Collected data
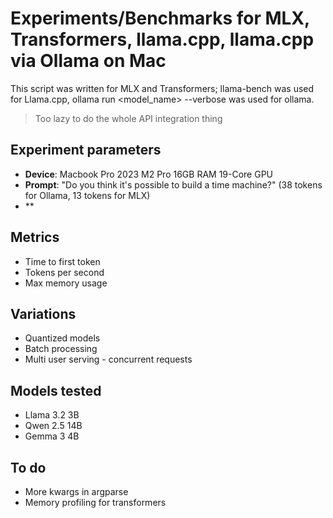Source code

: # Experiments/Benchmarks for MLX, Transformers, llama.cpp, llama.cpp via Ollama on Mac

This script was written for MLX and Transformers; llama-bench was used for Llama.cpp, ollama run <model\_name> --verbose was used for ollama. 

> Too lazy to do the whole API integration thing

## Experiment parameters
- **Device**: Macbook Pro 2023 M2 Pro 16GB RAM 19-Core GPU
- **Prompt**: "Do you think it's possible to build a time machine?" (38 tokens for Ollama, 13 tokens for MLX)
- ** 

## Metrics
- Time to first token
- Tokens per second 
- Max memory usage

## Variations
- Quantized models
- Batch processing
- Multi user serving - concurrent requests

## Models tested
- Llama 3.2 3B
- Qwen 2.5 14B
- Gemma 3 4B

## To do
- More kwargs in argparse
- Memory profiling for transformers
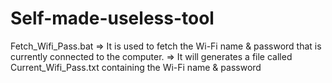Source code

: # Self-made-useless-tool
Fetch_Wifi_Pass.bat 
=> It is used to fetch the Wi-Fi name & password that is currently connected to the computer.
=> It will generates a file called Current_Wifi_Pass.txt containing the Wi-Fi name & password
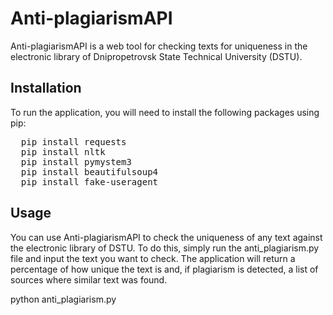 # Anti-plagiarismAPI

Anti-plagiarismAPI is a web tool for checking texts for uniqueness in the electronic library of Dnipropetrovsk State Technical University (DSTU).

## Installation

To run the application, you will need to install the following packages using pip:

<pre>
  pip install requests
  pip install nltk
  pip install pymystem3
  pip install beautifulsoup4
  pip install fake-useragent
</pre>

## Usage

You can use Anti-plagiarismAPI to check the uniqueness of any text against the electronic library of DSTU. To do this, simply run the anti_plagiarism.py file and input the text you want to check. The application will return a percentage of how unique the text is and, if plagiarism is detected, a list of sources where similar text was found.

python anti_plagiarism.py
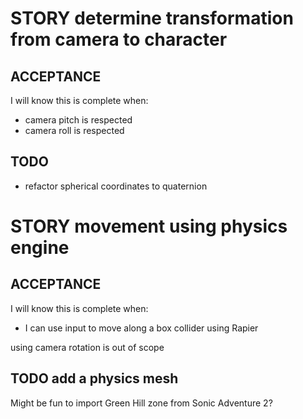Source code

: # STORY determine transformation from camera to character

## ACCEPTANCE

I will know this is complete when:

- camera pitch is respected
- camera roll is respected

## TODO

- refactor spherical coordinates to quaternion

# STORY movement using physics engine

## ACCEPTANCE

I will know this is complete when:

- I can use input to move along a box collider using Rapier

using camera rotation is out of scope

## TODO add a physics mesh

Might be fun to import Green Hill zone from Sonic Adventure 2?
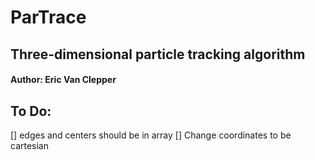 # ParTrace

## Three-dimensional particle tracking algorithm

#### Author: Eric Van Clepper

## To Do:

[] edges and centers should be in array
[] Change coordinates to be cartesian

• YOUR INSTRUCTIONS: Supply the count of lines in the entries that contain the word "electronic", and nothing besides.

• SOLUTION TO THIS EXERCISE: 2